Note: Huge thanks to pilot Rob and his awesome mustache at the Rainbow King Lodge for letting us duct-tape our camera to the wing of his Super Cub. If only he could have dodged the bug that hit the lens 3 minutes after takeoff. With a little practice, young Jedi Rob will surely see the bug and have time to react, thus avoiding the god-forsaken winged carcass plastered to 37 minutes of footage.

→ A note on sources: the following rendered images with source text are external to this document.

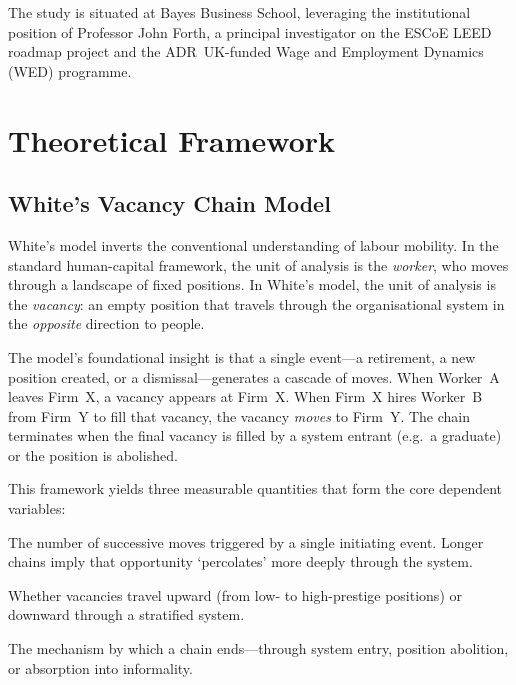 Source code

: \documentclass[a4paper]{tufte-handout}
\begin{document}
\noindent
The study is situated at Bayes Business School, leveraging the institutional
position of Professor John Forth, a principal investigator on the ESCoE LEED
roadmap project and the ADR~UK-funded Wage and Employment Dynamics (WED)
programme.


\section{Theoretical Framework}

\subsection{White's Vacancy Chain Model}

White's model inverts the conventional understanding of labour
mobility. In the standard human-capital framework, the
unit of analysis is the \emph{worker}, who moves through a landscape of fixed
positions. In White's model, the unit of analysis is the \emph{vacancy}: an
empty position that travels through the organisational system in the
\emph{opposite} direction to people.

The model's foundational insight is that a single event---a retirement, a new
position created, or a dismissal---generates a cascade of moves. When Worker~A
leaves Firm~X, a vacancy appears at Firm~X\@. When Firm~X hires Worker~B from
Firm~Y to fill that vacancy, the vacancy \emph{moves} to Firm~Y\@. The chain
terminates when the final vacancy is filled by a system entrant (e.g.\ a
graduate) or the position is abolished.

This framework yields three measurable quantities that form the core dependent
variables:

\begin{description}[style=nextline, font=\normalfont\itshape]
	\item[Chain Length (Multiplier)] The number of successive moves triggered by
	      a single initiating event. Longer chains imply that opportunity
	      `percolates' more deeply through the system.
	\item[Chain Direction] Whether vacancies travel upward (from low- to
	      high-prestige positions) or downward through a stratified system.
	\item[Chain Termination] The mechanism by which a chain ends---through system
	      entry, position abolition, or absorption into informality.
\end{description}
\end{document}
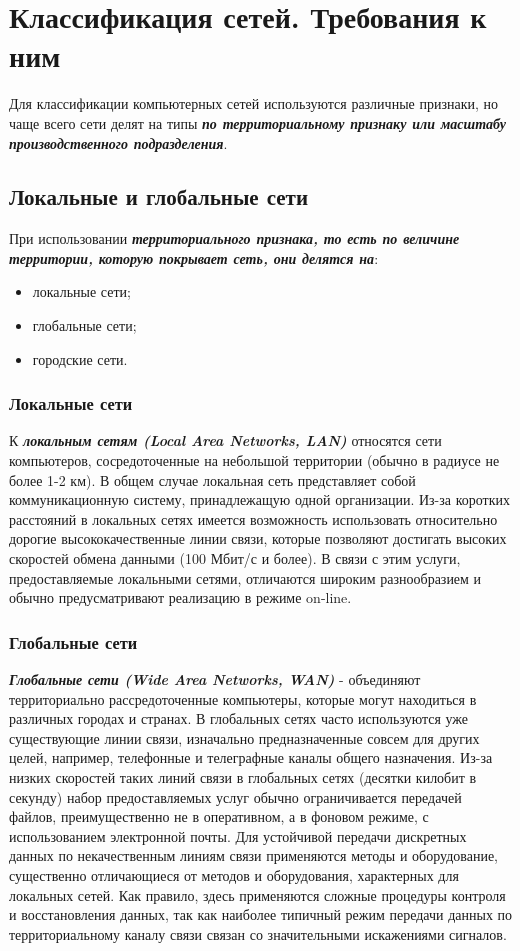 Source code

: \chapter{Классификация сетей. Требования к ним}

Для классификации компьютерных сетей используются различные признаки, но чаще всего сети делят на типы \textbf{\textit{по территориальному признаку или масштабу производственного подразделения}}.

\section{Локальные и глобальные сети}

При использовании \textbf{\textit{территориального признака, то есть по величине территории, которую покрывает сеть, они делятся на}}:
\begin{itemize}
    \item локальные сети;
    \item глобальные сети;
    \item городские сети.
\end{itemize}

\subsection{Локальные сети}

К  \textbf{\textit{локальным сетям (Local Area Networks, LAN)}} относятся сети компьютеров, сосредоточенные на небольшой территории (обычно в радиусе не более 1-2 км).
В общем случае локальная сеть представляет собой коммуникационную систему, принадлежащую одной организации.
Из-за коротких расстояний в локальных сетях имеется возможность использовать относительно дорогие высококачественные линии связи, которые позволяют достигать высоких скоростей обмена данными (100 Мбит/с и более). В связи с этим услуги, предоставляемые локальными сетями, отличаются широким разнообразием и обычно предусматривают реализацию в режиме on-line.

\subsection{Глобальные сети}

\textbf{\textit{Глобальные сети (Wide Area Networks, WAN)}} - объединяют территориально рассредоточенные компьютеры, которые могут находиться в различных городах и странах.
В глобальных сетях часто используются уже существующие линии связи, изначально предназначенные совсем для других целей, например, телефонные и телеграфные каналы общего назначения.
Из-за низких скоростей таких линий связи в глобальных сетях (десятки килобит в секунду) набор предоставляемых услуг обычно ограничивается передачей файлов, преимущественно не в оперативном, а в фоновом режиме, с использованием электронной почты.
Для устойчивой передачи дискретных данных по некачественным линиям связи применяются методы и оборудование, существенно отличающиеся от методов и оборудования, характерных для локальных сетей.
Как правило, здесь применяются сложные процедуры контроля и восстановления данных, так как наиболее типичный режим передачи данных по территориальному каналу связи связан со значительными искажениями сигналов.

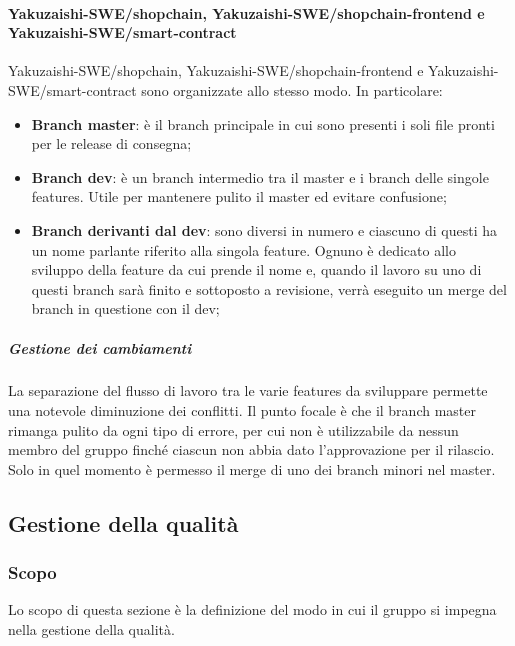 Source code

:         \paragraph{Yakuzaishi-SWE/shopchain, Yakuzaishi-SWE/shopchain-frontend\glo{} e Yakuzaishi-SWE/smart-contract\glo{}}
        Yakuzaishi-SWE/shopchain, Yakuzaishi-SWE/shopchain-frontend\glo{} e Yakuzaishi-SWE/smart-contract\glo{} sono organizzate allo stesso modo. In particolare:
        \begin{itemize}
            \item \textbf{Branch\glo{} master}: è il branch\glo{} principale in cui sono presenti i soli file pronti per le release di consegna;
            \item \textbf{Branch\glo{} dev}: è un branch\glo{} intermedio tra il master e i branch delle singole features. Utile per mantenere pulito il master ed evitare confusione;
            \item \textbf{Branch\glo{} derivanti dal dev}: sono diversi in numero e ciascuno di questi ha un nome parlante riferito alla singola feature. Ognuno è dedicato allo sviluppo della feature da cui prende il nome e, quando il lavoro su uno di questi branch\glo{} sarà finito e sottoposto a revisione, verrà eseguito un merge\glo{} del branch\glo{} in questione con il dev;
        \end{itemize}

        \subparagraph{Gestione dei cambiamenti}
        La separazione del flusso di lavoro tra le varie features da sviluppare permette una notevole diminuzione dei conflitti. Il punto focale è che il branch\glo{} master rimanga pulito da ogni tipo di errore, per cui non è utilizzabile da nessun membro del gruppo finché ciascun \roleProjectManagerLow{} non abbia dato l'approvazione per il rilascio. Solo in quel momento è permesso il merge\glo{} di uno dei branch\glo{} minori nel master.

\vspace{2cm}

\subsection{Gestione della qualità}\label{subsection: gestione_qualita}
\subsubsection{Scopo}
Lo scopo di questa sezione è la definizione del modo in cui il gruppo si impegna nella gestione della qualità.
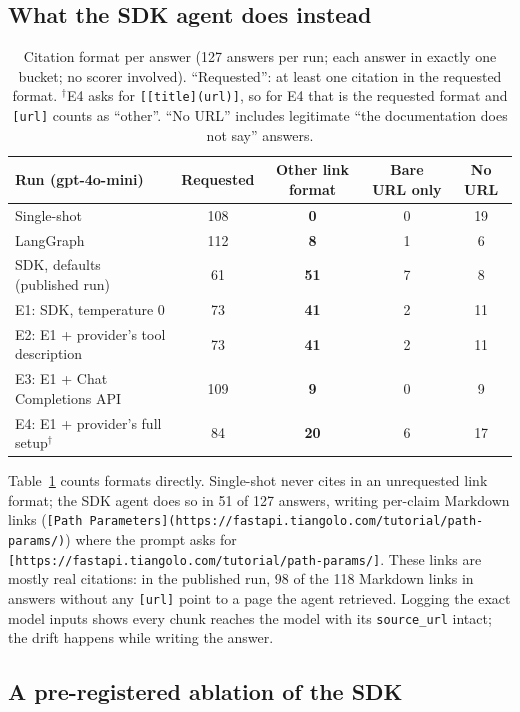 \documentclass[11pt]{article}
\newcommand{\code}[1]{\texttt{#1}}
\begin{document}
\subsection{What the SDK agent does instead}

\begin{table}[t]
\centering
\small
\begin{tabular}{lcccc}
\toprule
Run (gpt-4o-mini) & Requested & Other link format & Bare URL only & No URL \\
\midrule
Single-shot & 108 & \textbf{0} & 0 & 19 \\
LangGraph & 112 & \textbf{8} & 1 & 6 \\
SDK, defaults (published run) & 61 & \textbf{51} & 7 & 8 \\
\midrule
E1: SDK, temperature 0 & 73 & \textbf{41} & 2 & 11 \\
E2: E1 + provider's tool description & 73 & \textbf{41} & 2 & 11 \\
E3: E1 + Chat Completions API & 109 & \textbf{9} & 0 & 9 \\
E4: E1 + provider's full setup$^\dagger$ & 84 & \textbf{20} & 6 & 17 \\
\bottomrule
\end{tabular}
\caption{Citation format per answer (127 answers per run; each answer in exactly one bucket; no
scorer involved). ``Requested'': at least one citation in the requested format. $^\dagger$E4 asks
for \code{[[title](url)]}, so for E4 that is the requested format and \code{[url]} counts as
``other''. ``No URL'' includes legitimate ``the documentation does not say'' answers.}
\label{tab:format}
\end{table}

Table~\ref{tab:format} counts formats directly. Single-shot never cites in an unrequested link
format; the SDK agent does so in 51 of 127 answers, writing per-claim Markdown links
(\code{[Path Parameters](https://fastapi.tiangolo.com/tutorial/path-params/)}) where the prompt asks
for \code{[https://fastapi.tiangolo.com/tutorial/path-params/]}. These links are mostly real
citations: in the published run, 98 of the 118 Markdown links in answers without any
\code{[url]} point to a page the agent retrieved. Logging the exact model inputs shows every chunk
reaches the model with its \code{source\_url} intact; the drift happens while writing the answer.

\subsection{A pre-registered ablation of the SDK}
\label{sec:ablation}
\end{document}
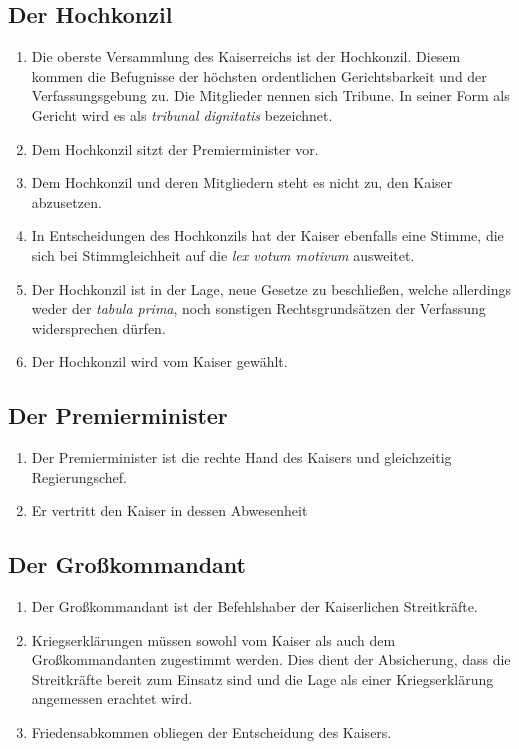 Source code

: \documentclass{article}
\begin{document}
\subsection{Der Hochkonzil}
\begin{enumerate}[(1)]
    \item Die oberste Versammlung des Kaiserreichs ist der Hochkonzil. Diesem kommen die Befugnisse der höchsten ordentlichen Gerichtsbarkeit und der Verfassungsgebung zu. Die Mitglieder nennen sich Tribune. In seiner Form als Gericht wird es als \textit{tribunal dignitatis} bezeichnet.
    \item Dem Hochkonzil sitzt der Premierminister vor.
    \item Dem Hochkonzil und deren Mitgliedern steht es nicht zu, den Kaiser abzusetzen.
    \item In Entscheidungen des Hochkonzils hat der Kaiser ebenfalls eine Stimme, die sich bei Stimmgleichheit auf die \textit{lex votum motivum} ausweitet.
    \item Der Hochkonzil ist in der Lage, neue Gesetze zu beschließen, welche allerdings weder der \textit{tabula prima}, noch sonstigen Rechtsgrundsätzen der Verfassung widersprechen dürfen.
    \item Der Hochkonzil wird vom Kaiser gewählt.
\end{enumerate}

\subsection{Der Premierminister}
\begin{enumerate}[(1)]
    \item Der Premierminister ist die rechte Hand des Kaisers und gleichzeitig Regierungschef.
    \item Er vertritt den Kaiser in dessen Abwesenheit
\end{enumerate}

\subsection{Der Großkommandant}
\begin{enumerate}[(1)]
    \item Der Großkommandant ist der Befehlshaber der Kaiserlichen Streitkräfte.
    \item Kriegserklärungen müssen sowohl vom Kaiser als auch dem Großkommandanten zugestimmt werden. Dies dient der Absicherung, dass die Streitkräfte bereit zum Einsatz sind und die Lage als einer Kriegserklärung angemessen erachtet wird.
    \item Friedensabkommen obliegen der Entscheidung des Kaisers.
\end{enumerate}
\end{document}
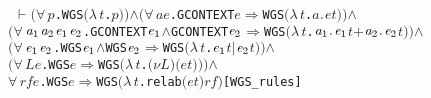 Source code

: \documentclass[GCNS]{yincog}
\renewcommand{\HOLConst}[1]{\texttt{#1}}
\renewcommand{\HOLBoundVar}[1]{\ensuremath{\mathit{#1}}}
\renewcommand{\HOLSymConst}[1]{#1}
\renewcommand{\HOLTokenConj}{\ensuremath{\wedge}}
\renewcommand{\HOLTokenForall}{\ensuremath{\forall \,}}
\renewcommand{\HOLTokenLambda}{\ensuremath{\lambda \,}}
\renewcommand{\HOLTokenTurnstile}{\ensuremath{\:\:\vdash}}
\theoremstyle{remark}
\theoremstyle{theorem}
\theoremstyle{remark}
\renewcommand{\HOLTokenImp}{\ensuremath{\Longrightarrow}}
\begin{document}
%
\begin{alltt}
\HOLTokenTurnstile{} \ensuremath{(}\HOLSymConst{\HOLTokenForall{}}\HOLBoundVar{p}. \HOLConst{WGS} \ensuremath{(}\HOLTokenLambda{}\HOLBoundVar{t}. \HOLBoundVar{p}\ensuremath{)}\ensuremath{)} \HOLSymConst{\HOLTokenConj{}} \ensuremath{(}\HOLSymConst{\HOLTokenForall{}}\HOLBoundVar{a} \HOLBoundVar{e}. \HOLConst{GCONTEXT} \HOLBoundVar{e} \HOLSymConst{\HOLTokenImp{}} \HOLConst{WGS} \ensuremath{(}\HOLTokenLambda{}\HOLBoundVar{t}. \HOLBoundVar{a}\HOLSymConst{\ensuremath{\ldotp}}\HOLBoundVar{e} \HOLBoundVar{t}\ensuremath{)}\ensuremath{)} \HOLSymConst{\HOLTokenConj{}}
   \ensuremath{(}\HOLSymConst{\HOLTokenForall{}}\ensuremath{\HOLBoundVar{a}\sb{\mathrm{1}}} \ensuremath{\HOLBoundVar{a}\sb{\mathrm{2}}} \ensuremath{\HOLBoundVar{e}\sb{\mathrm{1}}} \ensuremath{\HOLBoundVar{e}\sb{\mathrm{2}}}. \HOLConst{GCONTEXT} \ensuremath{\HOLBoundVar{e}\sb{\mathrm{1}}} \HOLSymConst{\HOLTokenConj{}} \HOLConst{GCONTEXT} \ensuremath{\HOLBoundVar{e}\sb{\mathrm{2}}} \HOLSymConst{\HOLTokenImp{}} \HOLConst{WGS} \ensuremath{(}\HOLTokenLambda{}\HOLBoundVar{t}. \ensuremath{\HOLBoundVar{a}\sb{\mathrm{1}}}\HOLSymConst{\ensuremath{\ldotp}}\ensuremath{\HOLBoundVar{e}\sb{\mathrm{1}}} \HOLBoundVar{t} \HOLSymConst{\ensuremath{+}} \ensuremath{\HOLBoundVar{a}\sb{\mathrm{2}}}\HOLSymConst{\ensuremath{\ldotp}}\ensuremath{\HOLBoundVar{e}\sb{\mathrm{2}}} \HOLBoundVar{t}\ensuremath{)}\ensuremath{)} \HOLSymConst{\HOLTokenConj{}}
   \ensuremath{(}\HOLSymConst{\HOLTokenForall{}}\ensuremath{\HOLBoundVar{e}\sb{\mathrm{1}}} \ensuremath{\HOLBoundVar{e}\sb{\mathrm{2}}}. \HOLConst{WGS} \ensuremath{\HOLBoundVar{e}\sb{\mathrm{1}}} \HOLSymConst{\HOLTokenConj{}} \HOLConst{WGS} \ensuremath{\HOLBoundVar{e}\sb{\mathrm{2}}} \HOLSymConst{\HOLTokenImp{}} \HOLConst{WGS} \ensuremath{(}\HOLTokenLambda{}\HOLBoundVar{t}. \ensuremath{\HOLBoundVar{e}\sb{\mathrm{1}}} \HOLBoundVar{t} \HOLSymConst{\ensuremath{\mid}} \ensuremath{\HOLBoundVar{e}\sb{\mathrm{2}}} \HOLBoundVar{t}\ensuremath{)}\ensuremath{)} \HOLSymConst{\HOLTokenConj{}}
   \ensuremath{(}\HOLSymConst{\HOLTokenForall{}}\HOLBoundVar{L} \HOLBoundVar{e}. \HOLConst{WGS} \HOLBoundVar{e} \HOLSymConst{\HOLTokenImp{}} \HOLConst{WGS} \ensuremath{(}\HOLTokenLambda{}\HOLBoundVar{t}. \ensuremath{(\nu}\HOLBoundVar{L}\ensuremath{)} \ensuremath{(}\HOLBoundVar{e} \HOLBoundVar{t}\ensuremath{)}\ensuremath{)}\ensuremath{)} \HOLSymConst{\HOLTokenConj{}}
   \HOLSymConst{\HOLTokenForall{}}\HOLBoundVar{rf} \HOLBoundVar{e}. \HOLConst{WGS} \HOLBoundVar{e} \HOLSymConst{\HOLTokenImp{}} \HOLConst{WGS} \ensuremath{(}\HOLTokenLambda{}\HOLBoundVar{t}. \HOLConst{relab} \ensuremath{(}\HOLBoundVar{e} \HOLBoundVar{t}\ensuremath{)} \HOLBoundVar{rf}\ensuremath{)}\hfill{[WGS\_rules]}
\end{alltt}
\end{document}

As you may already know, we were treated to a helicopter tour of the proposed Pebble Mine site near the remote town of Illimna. By the time our comprehensive safety briefing was over I was well aware of the dangers of sniffing glue, which end of the scissors are sharp and what not to lob into the blades of a helicopter. That left us with about 8 minutes to fly, take a whirlwind ground tour of the core-drilling rigs and interview the VP of public relations. I’m sure that would be adequate for print media, but for us… not so much. I think we did the best we could. I would like to thank Northern Dynasty for their hospitality, particularly for the buffet and the spectacular self-serve snack shelf. I felt like a little boy stealing candy bars in a dream world where it didn’t matter how big the bulge in your pocket was. The day we were slated to leave Northern Dynasty’s Director of public relations came up to us and abrasively said “you’re still here.” I’m sure she meant well, but a simple “hi, how are you” would have made me feel a tad more comfortable. I’m happy they invited us to visit because one-sided documentaries tend to suck, and Travis and I didn’t come all this way to suck.